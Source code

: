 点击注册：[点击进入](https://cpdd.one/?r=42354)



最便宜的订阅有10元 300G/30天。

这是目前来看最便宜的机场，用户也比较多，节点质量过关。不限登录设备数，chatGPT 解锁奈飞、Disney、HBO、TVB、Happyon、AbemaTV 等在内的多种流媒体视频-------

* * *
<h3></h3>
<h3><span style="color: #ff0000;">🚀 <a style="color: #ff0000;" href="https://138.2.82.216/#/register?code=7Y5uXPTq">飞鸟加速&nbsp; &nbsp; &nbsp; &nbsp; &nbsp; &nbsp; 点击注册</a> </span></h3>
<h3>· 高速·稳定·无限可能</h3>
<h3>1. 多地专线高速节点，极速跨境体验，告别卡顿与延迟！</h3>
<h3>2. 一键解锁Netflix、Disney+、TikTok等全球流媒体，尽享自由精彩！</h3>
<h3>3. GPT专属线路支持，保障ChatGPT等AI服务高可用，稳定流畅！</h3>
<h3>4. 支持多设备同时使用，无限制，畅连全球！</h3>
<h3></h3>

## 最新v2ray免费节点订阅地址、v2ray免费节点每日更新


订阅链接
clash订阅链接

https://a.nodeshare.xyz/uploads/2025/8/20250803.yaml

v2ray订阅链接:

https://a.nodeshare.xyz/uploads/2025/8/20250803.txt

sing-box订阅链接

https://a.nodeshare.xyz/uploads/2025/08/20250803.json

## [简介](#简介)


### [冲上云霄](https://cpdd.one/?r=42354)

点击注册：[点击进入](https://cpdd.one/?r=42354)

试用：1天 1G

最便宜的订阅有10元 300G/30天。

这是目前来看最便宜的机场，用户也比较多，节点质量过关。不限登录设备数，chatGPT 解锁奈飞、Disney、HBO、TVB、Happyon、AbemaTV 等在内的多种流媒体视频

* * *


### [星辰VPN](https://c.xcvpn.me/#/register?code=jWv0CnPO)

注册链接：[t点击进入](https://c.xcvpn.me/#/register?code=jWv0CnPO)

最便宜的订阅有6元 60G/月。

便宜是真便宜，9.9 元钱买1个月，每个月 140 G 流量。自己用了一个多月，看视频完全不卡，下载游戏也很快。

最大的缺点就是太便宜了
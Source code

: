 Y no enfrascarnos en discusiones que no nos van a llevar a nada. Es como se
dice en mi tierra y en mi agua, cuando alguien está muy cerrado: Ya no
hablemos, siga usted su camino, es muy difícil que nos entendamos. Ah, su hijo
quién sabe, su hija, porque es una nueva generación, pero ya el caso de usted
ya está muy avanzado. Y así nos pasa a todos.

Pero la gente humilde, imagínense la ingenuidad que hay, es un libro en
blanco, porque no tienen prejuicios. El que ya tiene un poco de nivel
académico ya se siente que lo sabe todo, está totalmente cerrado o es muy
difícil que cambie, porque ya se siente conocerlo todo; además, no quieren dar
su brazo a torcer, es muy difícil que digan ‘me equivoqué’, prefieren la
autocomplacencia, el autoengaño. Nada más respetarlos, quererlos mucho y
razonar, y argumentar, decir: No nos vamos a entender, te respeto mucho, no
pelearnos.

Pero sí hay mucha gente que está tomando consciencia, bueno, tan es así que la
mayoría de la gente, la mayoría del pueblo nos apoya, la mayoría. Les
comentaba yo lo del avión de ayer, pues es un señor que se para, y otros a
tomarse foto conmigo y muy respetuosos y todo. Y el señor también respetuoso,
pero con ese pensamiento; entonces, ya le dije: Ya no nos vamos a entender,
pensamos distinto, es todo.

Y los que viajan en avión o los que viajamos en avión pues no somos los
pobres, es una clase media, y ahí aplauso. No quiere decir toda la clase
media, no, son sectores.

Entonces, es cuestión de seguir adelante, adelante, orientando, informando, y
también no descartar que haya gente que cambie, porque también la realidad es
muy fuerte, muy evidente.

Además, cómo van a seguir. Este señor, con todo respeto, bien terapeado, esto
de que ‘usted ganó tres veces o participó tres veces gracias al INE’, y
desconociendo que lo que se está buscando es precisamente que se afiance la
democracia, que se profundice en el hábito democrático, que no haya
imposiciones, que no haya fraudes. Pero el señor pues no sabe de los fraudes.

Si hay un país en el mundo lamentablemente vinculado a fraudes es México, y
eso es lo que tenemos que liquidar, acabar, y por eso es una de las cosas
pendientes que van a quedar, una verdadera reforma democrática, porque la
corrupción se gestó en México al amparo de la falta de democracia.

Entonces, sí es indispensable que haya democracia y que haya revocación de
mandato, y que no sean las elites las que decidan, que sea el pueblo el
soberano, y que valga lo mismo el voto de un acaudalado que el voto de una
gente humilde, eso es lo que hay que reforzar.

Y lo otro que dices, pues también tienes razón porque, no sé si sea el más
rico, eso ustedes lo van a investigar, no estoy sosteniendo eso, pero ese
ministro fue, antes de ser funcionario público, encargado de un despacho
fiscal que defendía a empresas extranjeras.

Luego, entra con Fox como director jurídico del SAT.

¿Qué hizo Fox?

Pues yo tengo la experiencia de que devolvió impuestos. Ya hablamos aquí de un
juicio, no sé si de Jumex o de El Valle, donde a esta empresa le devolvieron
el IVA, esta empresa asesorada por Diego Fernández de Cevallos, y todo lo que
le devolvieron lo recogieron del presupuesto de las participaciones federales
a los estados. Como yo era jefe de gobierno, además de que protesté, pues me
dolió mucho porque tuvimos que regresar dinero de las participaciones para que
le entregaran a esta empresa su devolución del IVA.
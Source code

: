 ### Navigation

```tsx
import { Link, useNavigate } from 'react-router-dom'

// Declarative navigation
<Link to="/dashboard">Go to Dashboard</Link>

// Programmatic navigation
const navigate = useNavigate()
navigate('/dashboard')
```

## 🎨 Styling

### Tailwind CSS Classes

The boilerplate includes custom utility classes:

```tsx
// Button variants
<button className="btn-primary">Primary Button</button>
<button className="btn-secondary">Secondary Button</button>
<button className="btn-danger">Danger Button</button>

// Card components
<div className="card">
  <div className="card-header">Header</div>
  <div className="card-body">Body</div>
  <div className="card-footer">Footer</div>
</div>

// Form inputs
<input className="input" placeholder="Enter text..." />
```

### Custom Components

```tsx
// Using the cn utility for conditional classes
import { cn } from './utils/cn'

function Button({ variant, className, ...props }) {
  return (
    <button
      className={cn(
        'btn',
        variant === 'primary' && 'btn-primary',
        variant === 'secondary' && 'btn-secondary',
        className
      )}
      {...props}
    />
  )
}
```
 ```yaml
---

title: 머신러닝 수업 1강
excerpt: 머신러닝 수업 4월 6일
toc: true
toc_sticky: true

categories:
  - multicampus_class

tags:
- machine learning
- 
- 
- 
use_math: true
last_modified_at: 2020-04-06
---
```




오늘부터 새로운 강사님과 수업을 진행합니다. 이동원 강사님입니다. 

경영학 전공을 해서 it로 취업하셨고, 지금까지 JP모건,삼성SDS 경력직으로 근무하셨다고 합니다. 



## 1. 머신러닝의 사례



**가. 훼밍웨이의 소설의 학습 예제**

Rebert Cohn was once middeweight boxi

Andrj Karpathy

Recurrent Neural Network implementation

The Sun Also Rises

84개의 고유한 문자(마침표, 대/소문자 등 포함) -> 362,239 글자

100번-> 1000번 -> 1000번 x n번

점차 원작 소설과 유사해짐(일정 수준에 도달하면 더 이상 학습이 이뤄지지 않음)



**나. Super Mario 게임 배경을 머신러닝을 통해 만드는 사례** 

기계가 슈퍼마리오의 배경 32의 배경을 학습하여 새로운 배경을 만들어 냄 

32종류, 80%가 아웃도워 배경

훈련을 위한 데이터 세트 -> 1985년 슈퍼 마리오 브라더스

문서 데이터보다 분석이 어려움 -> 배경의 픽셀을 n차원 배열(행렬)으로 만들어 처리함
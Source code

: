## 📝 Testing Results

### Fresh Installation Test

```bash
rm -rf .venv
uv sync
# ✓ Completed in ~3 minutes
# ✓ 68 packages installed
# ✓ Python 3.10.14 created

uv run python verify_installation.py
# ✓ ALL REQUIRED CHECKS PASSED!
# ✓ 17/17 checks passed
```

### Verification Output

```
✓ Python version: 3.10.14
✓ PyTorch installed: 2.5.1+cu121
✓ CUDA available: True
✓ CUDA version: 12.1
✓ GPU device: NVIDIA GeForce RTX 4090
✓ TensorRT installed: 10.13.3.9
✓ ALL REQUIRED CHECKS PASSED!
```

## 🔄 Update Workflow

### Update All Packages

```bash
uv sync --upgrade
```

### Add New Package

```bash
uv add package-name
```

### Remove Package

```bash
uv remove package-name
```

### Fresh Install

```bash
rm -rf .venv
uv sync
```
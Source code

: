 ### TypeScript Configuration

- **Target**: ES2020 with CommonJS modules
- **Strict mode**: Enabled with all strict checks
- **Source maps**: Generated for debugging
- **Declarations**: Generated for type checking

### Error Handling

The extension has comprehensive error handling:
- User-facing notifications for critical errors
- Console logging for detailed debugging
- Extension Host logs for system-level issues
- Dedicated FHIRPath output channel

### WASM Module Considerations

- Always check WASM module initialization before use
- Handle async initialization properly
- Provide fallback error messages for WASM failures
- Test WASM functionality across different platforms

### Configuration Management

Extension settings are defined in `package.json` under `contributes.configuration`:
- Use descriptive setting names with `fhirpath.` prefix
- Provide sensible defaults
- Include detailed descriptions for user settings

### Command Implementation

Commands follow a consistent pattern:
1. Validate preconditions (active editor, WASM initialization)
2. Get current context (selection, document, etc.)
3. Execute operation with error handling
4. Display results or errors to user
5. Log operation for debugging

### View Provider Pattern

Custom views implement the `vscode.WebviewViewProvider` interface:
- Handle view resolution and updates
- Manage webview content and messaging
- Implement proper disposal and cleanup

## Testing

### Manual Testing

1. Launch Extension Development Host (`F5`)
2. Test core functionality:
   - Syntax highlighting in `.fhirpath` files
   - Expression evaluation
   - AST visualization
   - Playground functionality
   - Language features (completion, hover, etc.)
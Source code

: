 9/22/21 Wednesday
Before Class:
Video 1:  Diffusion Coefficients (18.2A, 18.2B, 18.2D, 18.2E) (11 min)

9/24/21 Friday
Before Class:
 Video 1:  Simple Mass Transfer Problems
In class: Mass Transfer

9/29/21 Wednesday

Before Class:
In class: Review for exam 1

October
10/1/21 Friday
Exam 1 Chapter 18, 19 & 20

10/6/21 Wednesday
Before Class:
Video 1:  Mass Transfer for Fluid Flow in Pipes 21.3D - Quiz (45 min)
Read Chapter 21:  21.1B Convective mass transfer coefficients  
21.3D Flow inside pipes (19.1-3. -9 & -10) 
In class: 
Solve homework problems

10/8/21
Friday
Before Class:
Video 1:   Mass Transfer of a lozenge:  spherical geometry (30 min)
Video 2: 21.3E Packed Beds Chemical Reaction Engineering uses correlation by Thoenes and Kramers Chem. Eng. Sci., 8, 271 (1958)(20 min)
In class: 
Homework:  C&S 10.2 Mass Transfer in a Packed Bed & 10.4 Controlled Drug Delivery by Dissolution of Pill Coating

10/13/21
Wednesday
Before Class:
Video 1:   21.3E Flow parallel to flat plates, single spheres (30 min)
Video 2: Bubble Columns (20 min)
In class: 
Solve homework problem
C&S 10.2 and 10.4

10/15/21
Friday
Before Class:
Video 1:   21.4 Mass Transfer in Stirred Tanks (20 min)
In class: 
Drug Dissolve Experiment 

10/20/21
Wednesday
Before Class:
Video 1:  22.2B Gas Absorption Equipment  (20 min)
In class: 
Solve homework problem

■ Task: Only one stretch of the data above is needed. Restate it word for word, from the line containing "- Handle async initialization properly" through the line containing "Extension settings are", both ends included.

■ Output below:
- Handle async initialization properly
- Provide fallback error messages for WASM failures
- Test WASM functionality across different platforms

### Configuration Management

Extension settings are defined in `package.json` under `contributes.configuration`:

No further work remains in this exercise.